On the acknowledgments page of her new short story collection, Florida, Lauren Groff thanks Florida, where she lives and which she calls the "sunniest and strangest of states."
Strange this collection certainly is, but sunny? Not so much. These are Southern Gothic-inflected tales of hurricanes, humidity and sudden sheets of tropical rain that create sinkholes and send snakes, raccoons and palmetto bugs writhing and running into living rooms for shelter.
When the sun does shine, it inflicts damage, "alligator[ing]" people's skin, causing headaches and "bleaching" memory "to dust." Even when some of Groff's characters flee Florida, they carry its dank atmosphere within them, just as John Milton's Satan in Paradise Lost carries hell.
Florida is filled with brooding, inventive and often moving short stories — and I say this as a critic who has admired the architectural complexity of Groff's work in the past but also found it somewhat chilly.
Here, she is more generous about opening up her character's emotional lives. In Groff's trademark zigzagging storytelling style, revelations ricochet between pages — and sometimes even within single sentences.

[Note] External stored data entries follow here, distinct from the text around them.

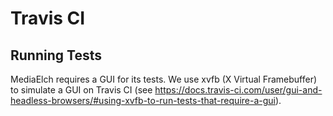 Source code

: # Travis CI

## Running Tests
MediaElch requires a GUI for its tests.
We use xvfb (X Virtual Framebuffer) to simulate a GUI on Travis CI
(see https://docs.travis-ci.com/user/gui-and-headless-browsers/#using-xvfb-to-run-tests-that-require-a-gui).


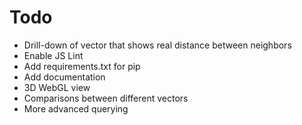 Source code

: 
# Todo

- Drill-down of vector that shows real distance between neighbors
- Enable JS Lint
- Add requirements.txt for pip
- Add documentation
- 3D WebGL view
- Comparisons between different vectors
- More advanced querying

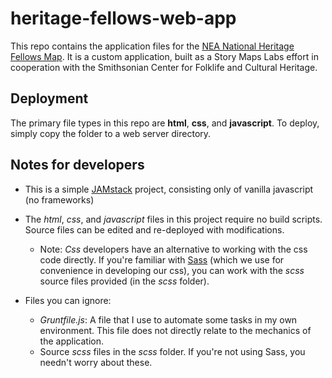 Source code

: # heritage-fellows-web-app

This repo contains the application files for the [NEA National Heritage Fellows Map](https://storymaps.esri.com/stories/2017/heritage-fellows/map.html).  It is a custom application, built as a Story Maps Labs effort in cooperation with the Smithsonian Center for Folklife and Cultural Heritage.  

## Deployment

The primary file types in this repo are **html**, **css**, and **javascript**.  To deploy, simply copy the folder to a web server directory.

## Notes for developers

* This is a simple [JAMstack](https://jamstack.org/) project, consisting only of vanilla javascript (no frameworks)

* The *html*, *css*, and *javascript* files in this project require no build scripts.  Source files can be edited and re-deployed with modifications.

	* Note: *Css* developers have an alternative to working with the css code directly. If you're familiar with [Sass](https://sass-lang.com/) (which we use for convenience in developing our css), you can work with the *scss* source files provided (in the *scss* folder).
	
* Files you can ignore:
	* *Gruntfile.js*: A file that I use to automate some tasks in my own environment.  This file does not directly relate to the mechanics of the application.
	* Source *scss* files in the *scss* folder. If you're not using Sass, you needn't worry about these.
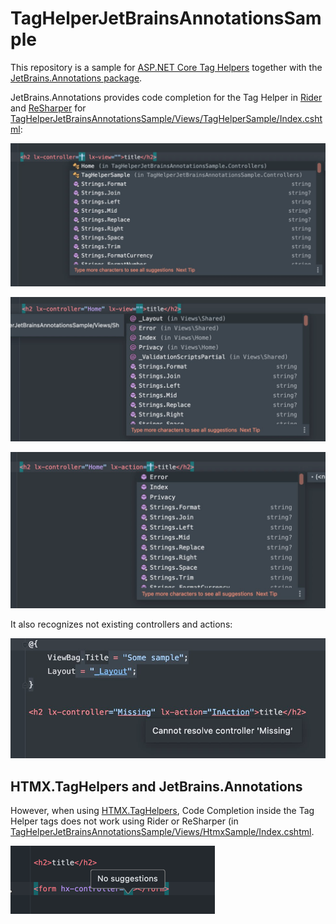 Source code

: # TagHelperJetBrainsAnnotationsSample

This repository is a sample for [ASP.NET Core Tag Helpers](https://docs.microsoft.com/en-us/aspnet/core/mvc/views/tag-helpers/intro?view=aspnetcore-6.0) together with the [JetBrains.Annotations package](https://www.nuget.org/packages/JetBrains.Annotations/).

JetBrains.Annotations provides code completion for the Tag Helper in [Rider](https://www.jetbrains.com/rider/) and [ReSharper](https://www.jetbrains.com/resharper/) for [TagHelperJetBrainsAnnotationsSample/Views/TagHelperSample/Index.cshtml](TagHelperJetBrainsAnnotationsSample/Views/TagHelperSample/Index.cshtml):

![img.png](assets/img.png)

![img_1.png](assets/img_1.png)

![img_2.png](assets/img_2.png)

It also recognizes not existing controllers and actions:

![img_3.png](assets/img_3.png)

## HTMX.TagHelpers and JetBrains.Annotations

However, when using [HTMX.TagHelpers](https://www.nuget.org/packages/Htmx.TagHelpers/), Code Completion inside the Tag Helper tags does not work using Rider or ReSharper (in [TagHelperJetBrainsAnnotationsSample/Views/HtmxSample/Index.cshtml](TagHelperJetBrainsAnnotationsSample/Views/HtmxSample/Index.cshtml).

![img4.png](assets/img4.png)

Here, for instance, is the paragraph-long opening sentence of the very first story, "Ghosts and Empties," in which a restless wife and mother cuts to the core of her marriage and her own depressed spirits:
I have somehow become a woman who yells, and because I do not want to be a woman who yells, whose little children walk around with frozen, watchful faces, I have taken to lacing on my running shoes after dinner and going out into the twilit streets for a walk, leaving the undressing and sluicing and reading and singing and tucking in of the boys to my husband, a man who does not yell.
You sense from the way that sentence ends that there's a lot more going on under the surface of those words. That woman reappears in several of the stories, among them "The Midnight Zone," where she is marooned with her two young boys in a secluded hunting camp as a panther prowls outside, and the final story, "Yport," where she drags her sons along with her to France to research Guy de Maupassant, a writer she comes to realize she hates. These stories, so filled with anguish and rueful humor, are among the standouts in this collection.
There's also a doozy of a hurricane tale called "Eyewall," in which Groff clearly has a blast finding inventive ways to describe wind and rain; and a nightmare tale called "Above and Below" that should be required reading for anyone considering graduate school in the liberal arts. In it, a female grad student falls into an economic sinkhole when she loses her teaching fellowship. Soon, she is living in her station wagon, dumpster-diving for food. In one particularly grim scene, she spots a former student on the street:
She'd been a frightened, silent thing who'd earned her C-. No matter how hard she was drilled, "its" and "it's" had eluded the girl. Tonight, if she and the girl came face-to-face, the girl would look through her former instructor, not seeing her in this worn, dirty woman; and she, whose words had once lashed, would have nothing to say.
Fortunately, the story doesn't end there, and Groff, through her own acrobatic style, attests to the benefits of a firm grounding in grammar and vocabulary. Lots of things go south fast in the stories collected in Florida — like marriages, careers and the weather — but throughout, Groff's gifts as a writer just keep soaring higher and higher.